YOUR GOAL: Write out the stretch of lines below that begins at the line with "monter en charge." and ends at the line with "basées sur Node.js.", including both, exactly as given and nothing more.

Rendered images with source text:
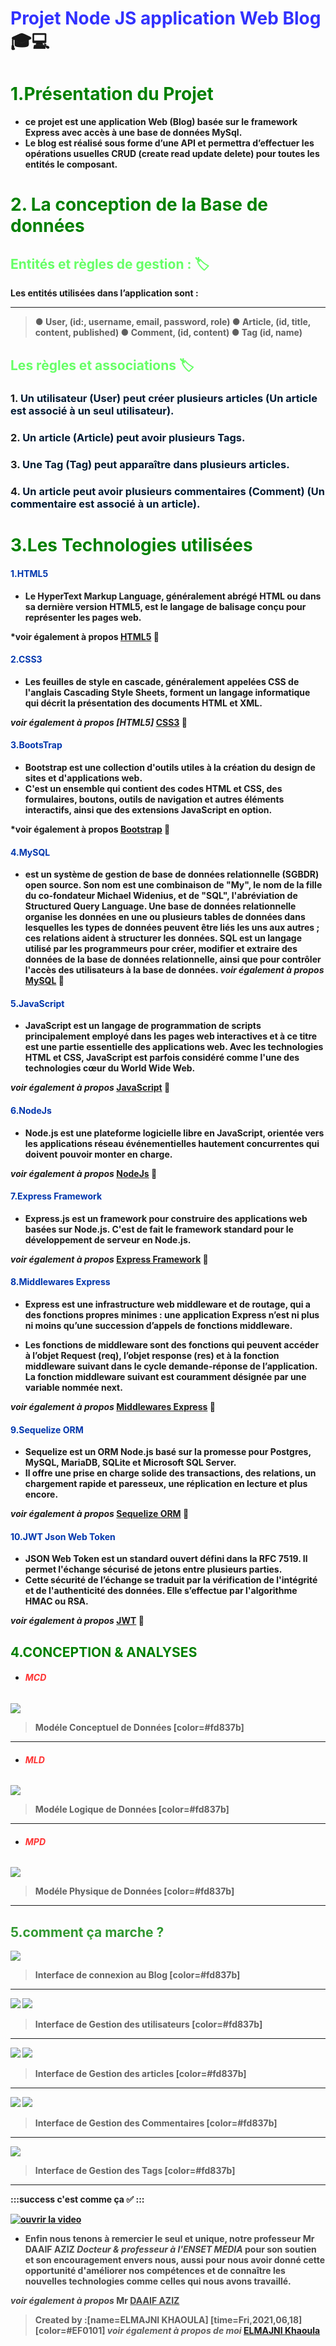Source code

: 
# <strong style="color:blue; opacity: 0.80">Projet Node JS application Web Blog</strong>:mortar_board::computer: 
# <span style="color:green "> 1.Présentation du Projet</span>
 * <strong style="color:dark">ce projet est une application Web (Blog) basée sur le framework Express avec accès à une base de données MySql.
* <strong style="color:dark">Le blog est réalisé sous forme d’une API et permettra d’effectuer les opérations usuelles CRUD (create read update delete) pour toutes les entités le composant.
# <span style="color:green "> 2. La conception de la Base de données</span>
## <span style="color:#66ff66"> Entités et règles de gestion : :label:</span>
Les entités utilisées dans l’application sont : 
* * * 
>●	User, (id:, username, email, password, role) 
●	Article, (id, title, content, published)
●	Comment, (id, content)
●	Tag (id, name)


## <span style="color:#66ff66"> Les règles et associations :label: </span>
### 1. <span style="color:#001a33">Un utilisateur (User) peut créer plusieurs articles (Un article est associé à un seul utilisateur).</span>
### 2. <span style="color:#001a33"> Un article (Article) peut avoir plusieurs Tags.</span>
### 3. <span style="color:#001a33"> Une Tag (Tag) peut apparaître dans plusieurs articles.</span>
### 4. <span style="color:#001a33"> Un article peut avoir plusieurs commentaires (Comment) (Un commentaire est associé à un article).</span>

# <span style="color:green">3.Les Technologies utilisées</span>
 #### <span style="color:#0036ad"> 1.HTML5</span>
 * <strong style="color:dark">Le HyperText Markup Language, généralement abrégé HTML ou dans sa dernière version HTML5, est le langage de balisage conçu pour représenter les pages web.

*voir également à propos [HTML5](https://developer.mozilla.org/fr/docs/Web/HTML) :link: 

 #### <span style="color:#0036ad"> 2.CSS3</span>
 * <strong style="color:dark">Les feuilles de style en cascade, généralement appelées CSS de l'anglais Cascading Style Sheets, forment un langage informatique qui décrit la présentation des documents HTML et XML.

*voir également à propos [HTML5]* [CSS3](https://devdocs.io/css/) :link: 

 #### <span style="color:#0036ad"> 3.BootsTrap</span>
 * <strong style="color:dark">Bootstrap est une collection d'outils utiles à la création du design de sites et d'applications web. 
* <strong style="color:dark">C'est un ensemble qui contient des codes HTML et CSS, des formulaires, boutons, outils de navigation et autres éléments interactifs, ainsi que des extensions JavaScript en option.

*voir également à propos [Bootstrap](https://getbootstrap.com/) :link: 

#### <span style="color:#0036ad"> 4.MySQL</span>
 * <strong style="color:dark">est un système de gestion de base de données relationnelle (SGBDR) open source. Son nom est une combinaison de "My", le nom de la fille du co-fondateur Michael Widenius, et de "SQL", l'abréviation de Structured Query Language. Une base de données relationnelle organise les données en une ou plusieurs tables de données dans lesquelles les types de données peuvent être liés les uns aux autres ; ces relations aident à structurer les données. SQL est un langage utilisé par les programmeurs pour créer, modifier et extraire des données de la base de données relationnelle, ainsi que pour contrôler l'accès des utilisateurs à la base de données.
*voir également à propos* [MySQL](https://devdocs.io/css/) :link: 

#### <span style="color:#0036ad"> 5.JavaScript</span>
 * <strong style="color:dark">JavaScript est un langage de programmation de scripts principalement employé dans les pages web interactives et à ce titre est une partie essentielle des applications web. Avec les technologies HTML et CSS, JavaScript est parfois considéré comme l'une des technologies cœur du World Wide Web.
 
*voir également à propos* [JavaScript](https://developer.mozilla.org/fr/docs/Web/JavaScript) :link: 

#### <span style="color:#0036ad"> 6.NodeJs</span>
 * <strong style="color:dark">Node.js est une plateforme logicielle libre en JavaScript, orientée vers les applications réseau événementielles hautement concurrentes qui doivent pouvoir monter en charge.
 
*voir également à propos* [NodeJs](https://nodejs.org/en/) :link: 

 #### <span style="color:#0036ad"> 7.Express Framework</span>
 * <strong style="color:dark">Express.js est un framework pour construire des applications web basées sur Node.js. 
C'est de fait le framework standard pour le développement de serveur en Node.js.

*voir également à propos* [Express Framework](https://expressjs.com/fr/) :link: 

#### <span style="color:#0036ad"> 8.Middlewares Express</span>
 * <strong style="color:dark">Express est une infrastructure web middleware et de routage, qui a des fonctions propres minimes : une application Express n’est ni plus ni moins qu’une succession d’appels de fonctions middleware.

 * <strong style="color:dark">Les fonctions de middleware sont des fonctions qui peuvent accéder à l’objet Request (req), l’objet response (res) et à la fonction middleware suivant dans le cycle demande-réponse de l’application. La fonction middleware suivant est couramment désignée par une variable nommée next.

*voir également à propos* [Middlewares Express](https://expressjs.com/fr/guide/using-middleware.html) :link: 

#### <span style="color:#0036ad"> 9.Sequelize ORM </span>
 * <strong style="color:dark">Sequelize est un ORM Node.js basé sur la promesse pour Postgres, MySQL, MariaDB, SQLite et Microsoft SQL Server. 
 * <strong style="color:dark">Il offre une prise en charge solide des transactions, des relations, un chargement rapide et paresseux, une réplication en lecture et plus encore.
 
*voir également à propos* [Sequelize ORM](https://sequelize.org/) :link: 

#### <span style="color:#0036ad"> 10.JWT Json Web Token</span>
 * <strong style="color:dark">JSON Web Token est un standard ouvert défini dans la RFC 7519. Il permet l'échange sécurisé de jetons entre plusieurs parties. 
* <strong style="color:dark">Cette sécurité de l’échange se traduit par la vérification de l'intégrité et de l'authenticité des données. Elle s’effectue par l'algorithme HMAC ou RSA.
 
*voir également à propos* [JWT](https://jwt.io/) :link: 


 ## <span style="color:green ">4.CONCEPTION & ANALYSES</span>
 * ###### <strong style="color:red; opacity: 0.80">MCD</strong>

 ![](https://i.imgur.com/PdaD9El.png)


 > Modéle Conceptuel de Données [color=#fd837b]
  ---
  
   * ###### <strong style="color:red; opacity: 0.80">MLD</strong>

 ![](https://i.imgur.com/P6H3cuP.png)


 > Modéle Logique de Données [color=#fd837b]
  ---

 * ###### <strong style="color:red; opacity: 0.80">MPD</strong>

![](https://i.imgur.com/rhQN76q.png)

 > Modéle Physique de Données [color=#fd837b]
  ---

 ## <strong style="color: green; opacity: 0.80" >5.comment ça marche ?</strong>
 
![](https://i.imgur.com/0aXiQ0q.png)
 > Interface de connexion au Blog [color=#fd837b]
  ---
  
![](https://i.imgur.com/7waTiKr.png)
![](https://i.imgur.com/mrYaj5p.png)
 > Interface de Gestion des utilisateurs [color=#fd837b]
  ---
  
![](https://i.imgur.com/KHdGKcs.png)
![](https://i.imgur.com/0OEwobk.png)
 > Interface de Gestion des articles [color=#fd837b]
  ---
  
![](https://i.imgur.com/zfQfFcg.png)
![](https://i.imgur.com/y7pmeLQ.png)

 > Interface de Gestion des Commentaires [color=#fd837b]
  ---
![](https://i.imgur.com/ym1TnRm.png)
 > Interface de Gestion des Tags [color=#fd837b]
  ---
 
:::success
c'est comme ça :white_check_mark: 
:::



[![ouvrir la video](https://i.imgur.com/Asdav1s.png)](https://www.youtube.com/watch?v=67dY1h7C8js)


* <strong style="color: dark ; opacity: 0.80">Enfin nous tenons à remercier le seul et unique, notre professeur Mr DAAIF AZIZ *Docteur & professeur à l'ENSET MEDIA* pour son soutien et son encouragement envers nous, aussi pour nous avoir donné cette opportunité d'améliorer nos compétences et de connaître les nouvelles technologies comme celles qui nous avons travaillé.

*voir également à propos* Mr [DAAIF AZIZ](https://www.linkedin.com/in/aziz-daaif-5a6ab090/?originalSubdomain=ma)
</strong>

> Created by :[name=ELMAJNI KHAOULA]
[time=Fri,2021,06,18][color=#EF0101]
>*voir également à propos de moi* [ELMAJNI Khaoula](https://www.linkedin.com/in/khaoula-elmajni/)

FINISHED TASK:
 * <strong style="color:dark">Node.js est une plateforme logicielle libre en JavaScript, orientée vers les applications réseau événementielles hautement concurrentes qui doivent pouvoir monter en charge.
 
*voir également à propos* [NodeJs](https://nodejs.org/en/) :link: 

 #### <span style="color:#0036ad"> 7.Express Framework</span>
 * <strong style="color:dark">Express.js est un framework pour construire des applications web basées sur Node.js. 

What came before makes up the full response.